Bir fikrin belirgin aykırılığı, "onun ezberlenmiş saçmaları yanlışladığı" anlamına gelmez. Bu bazen mümkündür ama Marksistlerin istisnasız sergilediği gibi genellikle sadece, içinde yaşanan ortam hakkındaki derin cehaletten ve kesin inançtan kaynaklanır.
Neden böyledir? Çünkü Marx dünyayı anlamak yerine değiştirmek gerektiğini söylediğinde, aslında dünyanın hakkında hiç bir fikri yoktu. Hiç bir insanın bütünüyle kavrayamayacağı bir sosyal ilişkiler ağını anlamaksa çok zordu.

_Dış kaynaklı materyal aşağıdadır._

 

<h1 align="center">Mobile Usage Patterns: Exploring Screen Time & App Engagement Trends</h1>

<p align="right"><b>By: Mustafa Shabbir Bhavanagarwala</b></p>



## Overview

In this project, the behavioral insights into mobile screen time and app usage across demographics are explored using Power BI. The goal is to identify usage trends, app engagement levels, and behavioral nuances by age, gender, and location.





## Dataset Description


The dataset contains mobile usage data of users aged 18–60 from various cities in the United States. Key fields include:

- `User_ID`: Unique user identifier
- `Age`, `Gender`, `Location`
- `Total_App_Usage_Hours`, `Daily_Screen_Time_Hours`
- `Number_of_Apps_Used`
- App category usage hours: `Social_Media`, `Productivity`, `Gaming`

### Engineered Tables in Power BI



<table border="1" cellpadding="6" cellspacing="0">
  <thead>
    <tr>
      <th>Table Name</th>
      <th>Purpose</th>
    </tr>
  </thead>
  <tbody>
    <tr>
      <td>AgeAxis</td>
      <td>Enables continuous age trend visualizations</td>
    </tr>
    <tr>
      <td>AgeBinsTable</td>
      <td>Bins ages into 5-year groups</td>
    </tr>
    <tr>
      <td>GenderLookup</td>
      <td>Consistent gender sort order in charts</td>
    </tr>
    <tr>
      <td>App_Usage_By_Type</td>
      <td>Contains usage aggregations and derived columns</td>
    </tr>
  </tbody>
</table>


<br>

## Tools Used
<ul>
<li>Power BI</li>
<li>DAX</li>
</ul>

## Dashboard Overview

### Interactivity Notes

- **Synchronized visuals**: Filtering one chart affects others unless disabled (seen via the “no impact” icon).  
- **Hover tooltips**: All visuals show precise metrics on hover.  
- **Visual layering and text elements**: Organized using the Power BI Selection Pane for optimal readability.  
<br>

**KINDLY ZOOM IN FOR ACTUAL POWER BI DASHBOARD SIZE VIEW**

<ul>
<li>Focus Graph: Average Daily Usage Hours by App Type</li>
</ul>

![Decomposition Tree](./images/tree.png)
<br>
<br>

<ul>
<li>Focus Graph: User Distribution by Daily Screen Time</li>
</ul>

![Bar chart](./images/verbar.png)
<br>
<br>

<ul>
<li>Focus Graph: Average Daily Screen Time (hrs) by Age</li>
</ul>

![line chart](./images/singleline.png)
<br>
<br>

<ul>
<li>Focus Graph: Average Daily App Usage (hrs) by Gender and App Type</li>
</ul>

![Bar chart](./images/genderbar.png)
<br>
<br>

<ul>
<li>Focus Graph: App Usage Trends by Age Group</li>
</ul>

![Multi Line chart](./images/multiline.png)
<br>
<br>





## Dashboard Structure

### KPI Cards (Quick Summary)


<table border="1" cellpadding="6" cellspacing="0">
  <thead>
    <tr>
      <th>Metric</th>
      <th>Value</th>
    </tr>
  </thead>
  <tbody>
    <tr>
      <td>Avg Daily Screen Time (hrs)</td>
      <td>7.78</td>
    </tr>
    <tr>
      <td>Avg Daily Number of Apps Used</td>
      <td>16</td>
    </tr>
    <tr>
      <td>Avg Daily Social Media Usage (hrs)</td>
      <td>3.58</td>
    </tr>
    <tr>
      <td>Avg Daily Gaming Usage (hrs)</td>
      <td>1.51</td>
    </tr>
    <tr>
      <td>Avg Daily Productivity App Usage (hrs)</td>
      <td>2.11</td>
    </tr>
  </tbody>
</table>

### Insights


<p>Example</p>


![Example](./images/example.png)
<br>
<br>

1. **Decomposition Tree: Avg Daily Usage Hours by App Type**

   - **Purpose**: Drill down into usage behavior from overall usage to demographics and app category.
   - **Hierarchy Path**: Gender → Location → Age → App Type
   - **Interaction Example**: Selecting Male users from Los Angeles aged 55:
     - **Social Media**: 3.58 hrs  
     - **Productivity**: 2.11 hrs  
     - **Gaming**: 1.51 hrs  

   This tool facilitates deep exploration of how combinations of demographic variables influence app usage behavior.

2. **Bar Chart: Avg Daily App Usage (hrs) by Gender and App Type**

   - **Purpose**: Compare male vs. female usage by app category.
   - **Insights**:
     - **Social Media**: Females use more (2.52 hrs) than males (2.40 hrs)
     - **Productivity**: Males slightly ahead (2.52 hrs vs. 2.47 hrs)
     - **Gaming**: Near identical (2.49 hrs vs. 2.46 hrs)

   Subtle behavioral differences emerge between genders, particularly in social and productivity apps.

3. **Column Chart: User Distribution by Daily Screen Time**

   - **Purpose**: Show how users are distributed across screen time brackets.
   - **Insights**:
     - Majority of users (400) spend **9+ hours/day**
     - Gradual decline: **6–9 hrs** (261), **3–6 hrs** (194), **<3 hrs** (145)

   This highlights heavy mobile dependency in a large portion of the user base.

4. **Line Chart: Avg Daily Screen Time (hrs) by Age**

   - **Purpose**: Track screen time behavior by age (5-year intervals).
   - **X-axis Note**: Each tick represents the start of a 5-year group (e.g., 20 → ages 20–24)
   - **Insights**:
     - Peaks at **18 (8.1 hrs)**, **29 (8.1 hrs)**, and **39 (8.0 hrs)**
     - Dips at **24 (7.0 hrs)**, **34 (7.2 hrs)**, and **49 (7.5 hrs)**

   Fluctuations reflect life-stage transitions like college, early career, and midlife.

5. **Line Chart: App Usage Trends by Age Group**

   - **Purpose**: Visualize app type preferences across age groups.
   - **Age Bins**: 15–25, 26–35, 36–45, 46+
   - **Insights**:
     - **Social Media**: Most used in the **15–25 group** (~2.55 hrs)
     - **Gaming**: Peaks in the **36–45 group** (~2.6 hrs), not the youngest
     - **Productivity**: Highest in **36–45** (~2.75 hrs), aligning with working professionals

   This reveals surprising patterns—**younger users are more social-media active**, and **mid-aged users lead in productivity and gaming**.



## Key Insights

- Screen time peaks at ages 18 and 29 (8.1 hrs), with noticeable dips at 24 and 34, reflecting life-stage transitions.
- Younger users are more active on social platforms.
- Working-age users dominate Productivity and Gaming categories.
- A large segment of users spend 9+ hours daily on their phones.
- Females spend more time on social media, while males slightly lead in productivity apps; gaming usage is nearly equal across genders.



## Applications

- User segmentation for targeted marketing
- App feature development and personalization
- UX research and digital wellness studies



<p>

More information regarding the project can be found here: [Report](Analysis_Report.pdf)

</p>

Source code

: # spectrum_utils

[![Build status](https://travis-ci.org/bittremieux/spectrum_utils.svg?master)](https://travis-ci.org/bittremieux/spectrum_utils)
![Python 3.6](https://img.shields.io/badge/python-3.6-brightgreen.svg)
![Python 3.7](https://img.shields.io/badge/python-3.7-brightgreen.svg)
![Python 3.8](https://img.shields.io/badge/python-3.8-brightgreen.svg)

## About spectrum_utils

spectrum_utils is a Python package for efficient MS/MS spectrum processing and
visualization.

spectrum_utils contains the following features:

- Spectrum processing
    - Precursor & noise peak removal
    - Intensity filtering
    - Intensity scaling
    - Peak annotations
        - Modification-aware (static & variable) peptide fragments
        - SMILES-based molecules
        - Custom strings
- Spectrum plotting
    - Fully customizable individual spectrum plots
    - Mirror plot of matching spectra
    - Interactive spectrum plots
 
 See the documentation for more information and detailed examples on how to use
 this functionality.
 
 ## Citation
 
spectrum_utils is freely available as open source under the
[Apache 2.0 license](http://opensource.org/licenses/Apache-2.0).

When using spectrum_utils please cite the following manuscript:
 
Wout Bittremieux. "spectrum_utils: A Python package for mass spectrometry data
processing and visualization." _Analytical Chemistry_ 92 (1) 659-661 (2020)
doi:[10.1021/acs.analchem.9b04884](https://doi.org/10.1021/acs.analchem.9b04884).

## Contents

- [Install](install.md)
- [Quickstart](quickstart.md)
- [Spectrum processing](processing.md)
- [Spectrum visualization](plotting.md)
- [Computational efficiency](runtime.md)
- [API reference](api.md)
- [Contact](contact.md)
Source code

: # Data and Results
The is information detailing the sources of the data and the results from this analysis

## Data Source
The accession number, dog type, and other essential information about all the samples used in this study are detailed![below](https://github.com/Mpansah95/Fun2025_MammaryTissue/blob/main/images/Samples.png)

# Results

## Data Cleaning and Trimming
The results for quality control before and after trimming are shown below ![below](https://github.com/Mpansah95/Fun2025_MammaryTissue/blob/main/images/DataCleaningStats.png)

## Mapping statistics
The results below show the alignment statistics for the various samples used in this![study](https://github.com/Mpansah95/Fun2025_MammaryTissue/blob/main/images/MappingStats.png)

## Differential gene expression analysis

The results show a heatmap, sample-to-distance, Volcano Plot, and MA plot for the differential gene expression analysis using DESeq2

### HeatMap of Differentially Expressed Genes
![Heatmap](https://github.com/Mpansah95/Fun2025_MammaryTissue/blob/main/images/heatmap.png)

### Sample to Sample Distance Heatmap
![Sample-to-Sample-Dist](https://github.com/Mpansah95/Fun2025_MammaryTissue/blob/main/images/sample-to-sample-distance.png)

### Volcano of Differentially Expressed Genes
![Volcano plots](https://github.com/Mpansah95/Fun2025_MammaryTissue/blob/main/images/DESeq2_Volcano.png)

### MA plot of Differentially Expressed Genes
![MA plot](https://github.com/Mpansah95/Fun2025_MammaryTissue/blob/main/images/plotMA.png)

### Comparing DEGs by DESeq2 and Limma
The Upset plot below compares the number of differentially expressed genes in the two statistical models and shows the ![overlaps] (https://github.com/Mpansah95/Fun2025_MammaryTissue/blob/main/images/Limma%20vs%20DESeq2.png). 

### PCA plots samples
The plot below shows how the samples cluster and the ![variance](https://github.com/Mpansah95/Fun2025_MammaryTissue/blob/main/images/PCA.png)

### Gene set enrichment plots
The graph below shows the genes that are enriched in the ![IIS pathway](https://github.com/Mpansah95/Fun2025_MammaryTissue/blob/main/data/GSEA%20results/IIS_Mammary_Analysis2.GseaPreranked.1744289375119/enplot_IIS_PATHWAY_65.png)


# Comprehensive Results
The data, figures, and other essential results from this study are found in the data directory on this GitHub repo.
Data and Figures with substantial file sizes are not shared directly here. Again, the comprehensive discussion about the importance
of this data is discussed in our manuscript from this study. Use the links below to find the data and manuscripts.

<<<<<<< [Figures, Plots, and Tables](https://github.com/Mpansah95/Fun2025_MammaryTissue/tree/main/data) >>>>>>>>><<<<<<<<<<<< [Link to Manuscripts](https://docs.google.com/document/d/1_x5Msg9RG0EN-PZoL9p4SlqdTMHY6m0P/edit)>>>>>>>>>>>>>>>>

Tembeller ve kesin inançlılar, anlamadıkları şeyi ya derhal reddeder ya da ona taparlar. Marx sayfalar dolusu tanımsız, dayanaksız ve tutarsız şey yazarken tembellik etmiyordu ama toplumsal düzenliliği daha özenli gözlememekte tembellik ediyordu.
Marx ayrıca bütün "diyalektik" söylemine rağmen, diyalektiğin kendisini bile "biricik ve ideal izah tarzı" olarak benimsiyordu. Buna karşılık aslında düşüncelerindeki "tek yönlülük/kaçınılmazlık" vurgusu, dinî bir kesin inançtan başka bir şeyle desteklenmiyordu.
Dolayısıyla Chomsky gibi yeni Marksistlerin "deha örneği" gibi sunulan aykırı fikirleri aslında cehaletin nakilci bir kesin inançla sergilendiği bir Dunning- Kruger sendromundan başka bir şey değildir.